### ACTION ITEM:
When a line of the records contains "label", copy it.

### DATA IN THIS EXERCISE:
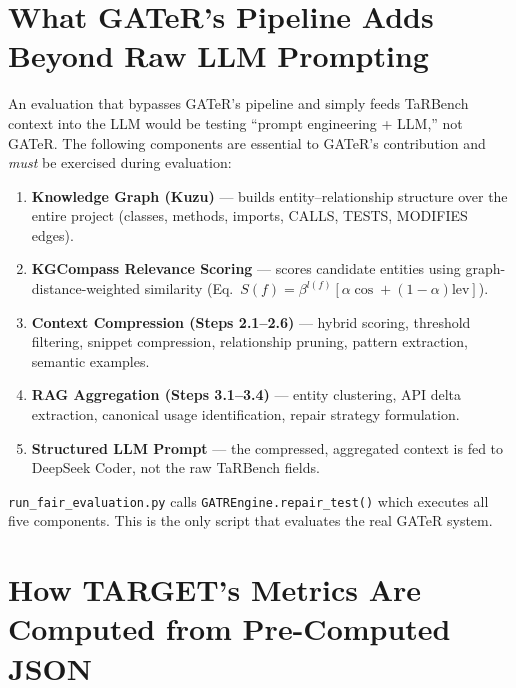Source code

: \documentclass[11pt,a4paper]{article}
\begin{document}
\section{What GATeR's Pipeline Adds Beyond Raw LLM Prompting}
\label{sec:pipeline-value}

An evaluation that bypasses GATeR's pipeline and simply feeds TaRBench
context into the LLM would be testing ``prompt engineering + LLM,'' not
GATeR. The following components are essential to GATeR's contribution
and \emph{must} be exercised during evaluation:

\begin{enumerate}
    \item \textbf{Knowledge Graph (Kuzu)} --- builds entity--relationship
          structure over the entire project (classes, methods, imports,
          CALLS, TESTS, MODIFIES edges).
    \item \textbf{KGCompass Relevance Scoring} --- scores candidate
          entities using graph-distance-weighted similarity
          (Eq.~$S(f)=\beta^{l(f)}[\alpha\cos + (1{-}\alpha)\text{lev}]$).
    \item \textbf{Context Compression (Steps 2.1--2.6)} --- hybrid
          scoring, threshold filtering, snippet compression, relationship
          pruning, pattern extraction, semantic examples.
    \item \textbf{RAG Aggregation (Steps 3.1--3.4)} --- entity clustering,
          API delta extraction, canonical usage identification, repair
          strategy formulation.
    \item \textbf{Structured LLM Prompt} --- the compressed, aggregated
          context is fed to DeepSeek Coder, not the raw TaRBench fields.
\end{enumerate}

\texttt{run\_fair\_evaluation.py} calls \texttt{GATREngine.repair\_test()}
which executes all five components. This is the only script that
evaluates the real GATeR system.

\section{How TARGET's Metrics Are Computed from Pre-Computed JSON}
\label{sec:target-metrics}
\end{document}
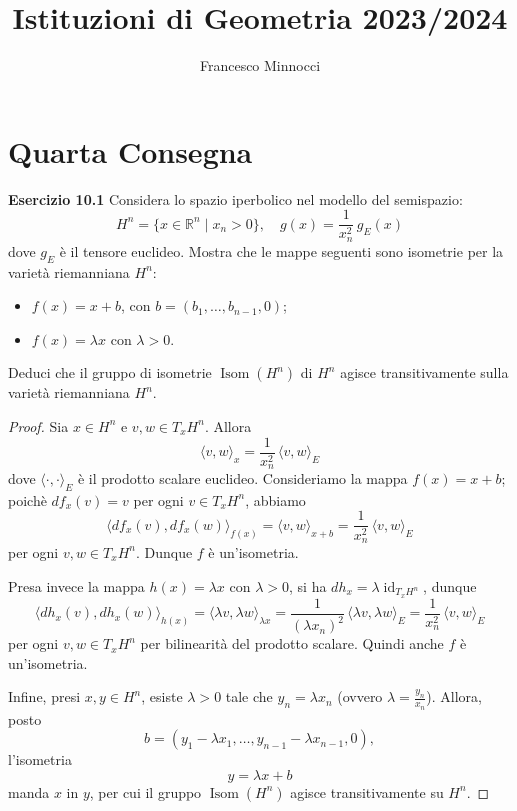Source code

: \documentclass[a4paper]{article}
\title{Istituzioni di Geometria 2023/2024}
\author{Francesco Minnocci}
\newcommand{\R}{\mathbb{R}}
\newcommand{\id}{\operatorname{id}}
\theoremstyle{definition}
\theoremstyle{definition}
\theoremstyle{remark}
\theoremstyle{definition}
\begin{document}
\maketitle
\section*{Quarta Consegna}
\textbf{Esercizio 10.1}
Considera lo spazio iperbolico nel modello del semispazio:
\[
    H^n = \{x \in \R^n \mid x_n > 0\}, \quad g(x) = \frac{1}{x_n^2} \, g_E(x)
\]
dove $g_E$ è il tensore euclideo. Mostra che le mappe seguenti sono isometrie per la varietà riemanniana $H^n$:
\begin{itemize}
    \item $f(x) = x + b$, con $b = (b_1, \ldots, b_{n-1}, 0)$;
    \item $f(x) = \lambda x$ con $\lambda > 0$.
\end{itemize}
Deduci che il gruppo di isometrie $\operatorname{Isom}(H^n)$ di $H^n$ agisce transitivamente sulla varietà riemanniana $H^n$.

\begin{proof}
    Sia $x \in H^n$ e $v, w \in T_xH^n$. Allora
    \[
        \langle v, w \rangle_x = \frac{1}{x_n^2} \, \langle v, w \rangle_E
    \]
    dove $\langle \cdot, \cdot \rangle_E$ è il prodotto scalare euclideo. Consideriamo la mappa $f(x) = x + b$; poichè $df_x(v) = v$ per ogni $v \in T_xH^n$, abbiamo
    \[
        \langle df_x(v), df_x(w) \rangle_{f(x)} = \langle v, w \rangle_{x + b} = \frac{1}{x_n^2} \, \langle v, w \rangle_E
    \]
    per ogni $v, w \in T_xH^n$. Dunque $f$ è un'isometria.

    Presa invece la mappa $h(x) = \lambda x$ con $\lambda > 0$, si ha $dh_x= \lambda \id_{T_xH^n}$, dunque
    \[
        \langle dh_x(v), dh_x(w) \rangle_{h(x)} = \langle \lambda v, \lambda w \rangle_{\lambda x} = \frac{1}{(\lambda x_n)^2} \, \langle \lambda v, \lambda w \rangle_E = \frac{1}{x_n^2} \, \langle v, w \rangle_E
    \]
    per ogni $v, w \in T_xH^n$ per bilinearità del prodotto scalare. Quindi anche $f$ è un'isometria.

    Infine, presi $x, y \in H^n$, esiste $\lambda > 0$ tale che $y_n = \lambda x_n$ (ovvero $\lambda = \frac{y_n}{x_n}$).
    Allora, posto \[b=(y_1 - \lambda x_1, \ldots, y_{n-1} - \lambda x_{n-1}, 0),\] l'isometria \[y = \lambda x + b\] manda $x$ in $y$, per cui il gruppo $\operatorname{Isom}(H^n)$ agisce transitivamente su $H^n$.
\end{proof}
\end{document}
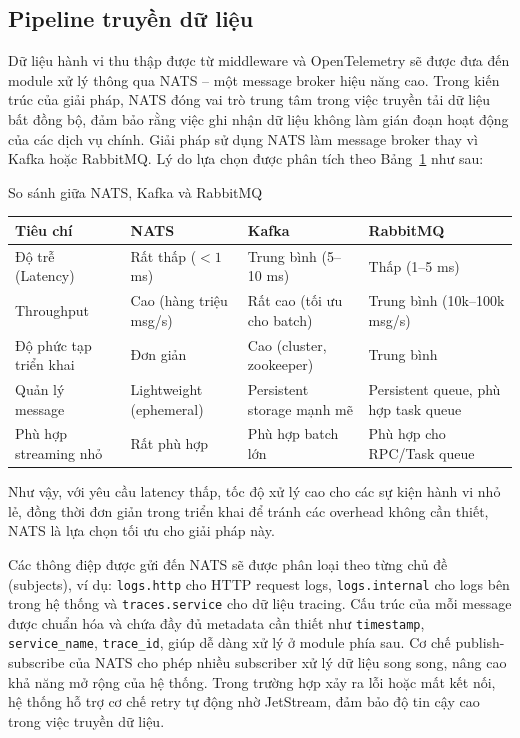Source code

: \documentclass{uetgraduation}
\begin{document}
\subsection{Pipeline truyền dữ liệu}

Dữ liệu hành vi thu thập được từ middleware và OpenTelemetry sẽ được đưa đến module xử lý thông qua NATS – một message broker hiệu năng cao. Trong kiến trúc của giải pháp, NATS đóng vai trò trung tâm trong việc truyền tải dữ liệu bất đồng bộ, đảm bảo rằng việc ghi nhận dữ liệu không làm gián đoạn hoạt động của các dịch vụ chính. Giải pháp sử dụng NATS làm message broker thay vì Kafka hoặc RabbitMQ. Lý do lựa chọn được phân tích theo Bảng~\ref{tab:ssnats} như sau:

\begin{table}[H]{So sánh giữa NATS, Kafka và RabbitMQ}
\centering
\begin{tabular}{|p{3cm}|p{3cm}|p{3cm}|p{3cm}|}
\hline
\textbf{Tiêu chí} & \textbf{NATS} & \textbf{Kafka} & \textbf{RabbitMQ} \\
\hline
Độ trễ (Latency) & Rất thấp ($<1$ ms) & Trung bình (5–10 ms) & Thấp (1–5 ms) \\
\hline
Throughput & Cao (hàng triệu msg/s) & Rất cao (tối ưu cho batch) & Trung bình (10k–100k msg/s) \\
\hline
Độ phức tạp triển khai & Đơn giản & Cao (cluster, zookeeper) & Trung bình \\
\hline
Quản lý message & Lightweight (ephemeral) & Persistent storage mạnh mẽ & Persistent queue, phù hợp task queue \\
\hline
Phù hợp streaming nhỏ & Rất phù hợp & Phù hợp batch lớn & Phù hợp cho RPC/Task queue \\
\hline
\end{tabular}
\label{tab:ssnats}
\end{table}

Như vậy, với yêu cầu latency thấp, tốc độ xử lý cao cho các sự kiện hành vi nhỏ lẻ, đồng thời đơn giản trong triển khai để tránh các overhead không cần thiết, NATS là lựa chọn tối ưu cho giải pháp này.

Các thông điệp được gửi đến NATS sẽ được phân loại theo từng chủ đề (subjects), ví dụ: \texttt{logs.http} cho HTTP request logs, \texttt{logs.internal} cho logs bên trong hệ thống và \texttt{traces.service} cho dữ liệu tracing. Cấu trúc của mỗi message được chuẩn hóa và chứa đầy đủ metadata cần thiết như \texttt{timestamp}, \texttt{service\_name}, \texttt{trace\_id}, giúp dễ dàng xử lý ở module phía sau. Cơ chế publish-subscribe của NATS cho phép nhiều subscriber xử lý dữ liệu song song, nâng cao khả năng mở rộng của hệ thống. Trong trường hợp xảy ra lỗi hoặc mất kết nối, hệ thống hỗ trợ cơ chế retry tự động nhờ JetStream, đảm bảo độ tin cậy cao trong việc truyền dữ liệu.
\end{document}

### RESULT BELOW:
\label{sec:pipeline-value}
\label{sec:target-metrics}
\label{tab:ssnats}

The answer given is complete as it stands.